◆ **Your instructions**
Quote from the first line below through the line that contains "- Authenticates users", both included, and leave the pictures out.

(Recorded data)
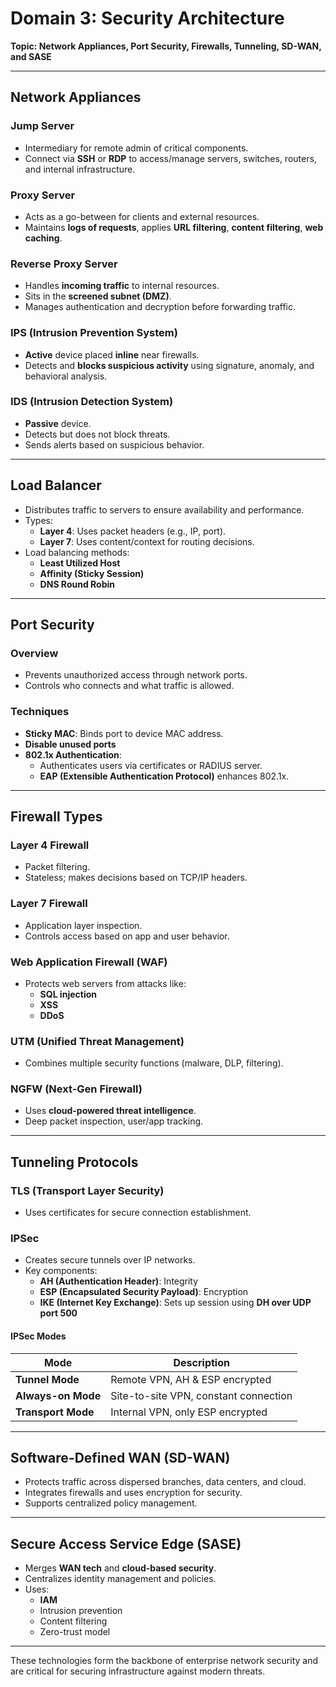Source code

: 
# Domain 3: Security Architecture  
**Topic: Network Appliances, Port Security, Firewalls, Tunneling, SD-WAN, and SASE**

---

## Network Appliances

### Jump Server
- Intermediary for remote admin of critical components.
- Connect via **SSH** or **RDP** to access/manage servers, switches, routers, and internal infrastructure.

### Proxy Server
- Acts as a go-between for clients and external resources.
- Maintains **logs of requests**, applies **URL filtering**, **content filtering**, **web caching**.

### Reverse Proxy Server
- Handles **incoming traffic** to internal resources.
- Sits in the **screened subnet (DMZ)**.
- Manages authentication and decryption before forwarding traffic.

### IPS (Intrusion Prevention System)
- **Active** device placed **inline** near firewalls.
- Detects and **blocks suspicious activity** using signature, anomaly, and behavioral analysis.

### IDS (Intrusion Detection System)
- **Passive** device.
- Detects but does not block threats.
- Sends alerts based on suspicious behavior.

---

## Load Balancer

- Distributes traffic to servers to ensure availability and performance.
- Types:
  - **Layer 4**: Uses packet headers (e.g., IP, port).
  - **Layer 7**: Uses content/context for routing decisions.
- Load balancing methods:
  - **Least Utilized Host**
  - **Affinity (Sticky Session)**
  - **DNS Round Robin**

---

## Port Security

### Overview
- Prevents unauthorized access through network ports.
- Controls who connects and what traffic is allowed.

### Techniques
- **Sticky MAC**: Binds port to device MAC address.
- **Disable unused ports**
- **802.1x Authentication**:
  - Authenticates users via certificates or RADIUS server.
  - **EAP (Extensible Authentication Protocol)** enhances 802.1x.

---

## Firewall Types

### Layer 4 Firewall
- Packet filtering.
- Stateless; makes decisions based on TCP/IP headers.

### Layer 7 Firewall
- Application layer inspection.
- Controls access based on app and user behavior.

### Web Application Firewall (WAF)
- Protects web servers from attacks like:
  - **SQL injection**
  - **XSS**
  - **DDoS**

### UTM (Unified Threat Management)
- Combines multiple security functions (malware, DLP, filtering).

### NGFW (Next-Gen Firewall)
- Uses **cloud-powered threat intelligence**.
- Deep packet inspection, user/app tracking.

---

## Tunneling Protocols

### TLS (Transport Layer Security)
- Uses certificates for secure connection establishment.

### IPSec
- Creates secure tunnels over IP networks.
- Key components:
  - **AH (Authentication Header)**: Integrity
  - **ESP (Encapsulated Security Payload)**: Encryption
  - **IKE (Internet Key Exchange)**: Sets up session using **DH over UDP port 500**

#### IPSec Modes
| Mode             | Description |
|------------------|-------------|
| **Tunnel Mode**  | Remote VPN, AH & ESP encrypted |
| **Always-on Mode** | Site-to-site VPN, constant connection |
| **Transport Mode** | Internal VPN, only ESP encrypted |

---

## Software-Defined WAN (SD-WAN)
- Protects traffic across dispersed branches, data centers, and cloud.
- Integrates firewalls and uses encryption for security.
- Supports centralized policy management.

---

## Secure Access Service Edge (SASE)
- Merges **WAN tech** and **cloud-based security**.
- Centralizes identity management and policies.
- Uses:
  - **IAM**
  - Intrusion prevention
  - Content filtering
  - Zero-trust model

---

These technologies form the backbone of enterprise network security and are critical for securing infrastructure against modern threats.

◆ **Task response**
Source code

: 
# Domain 3: Security Architecture  
**Topic: Network Appliances, Port Security, Firewalls, Tunneling, SD-WAN, and SASE**

---

## Network Appliances

### Jump Server
- Intermediary for remote admin of critical components.
- Connect via **SSH** or **RDP** to access/manage servers, switches, routers, and internal infrastructure.

### Proxy Server
- Acts as a go-between for clients and external resources.
- Maintains **logs of requests**, applies **URL filtering**, **content filtering**, **web caching**.

### Reverse Proxy Server
- Handles **incoming traffic** to internal resources.
- Sits in the **screened subnet (DMZ)**.
- Manages authentication and decryption before forwarding traffic.

### IPS (Intrusion Prevention System)
- **Active** device placed **inline** near firewalls.
- Detects and **blocks suspicious activity** using signature, anomaly, and behavioral analysis.

### IDS (Intrusion Detection System)
- **Passive** device.
- Detects but does not block threats.
- Sends alerts based on suspicious behavior.

---

## Load Balancer

- Distributes traffic to servers to ensure availability and performance.
- Types:
  - **Layer 4**: Uses packet headers (e.g., IP, port).
  - **Layer 7**: Uses content/context for routing decisions.
- Load balancing methods:
  - **Least Utilized Host**
  - **Affinity (Sticky Session)**
  - **DNS Round Robin**

---

## Port Security

### Overview
- Prevents unauthorized access through network ports.
- Controls who connects and what traffic is allowed.

### Techniques
- **Sticky MAC**: Binds port to device MAC address.
- **Disable unused ports**
- **802.1x Authentication**:
  - Authenticates users via certificates or RADIUS server.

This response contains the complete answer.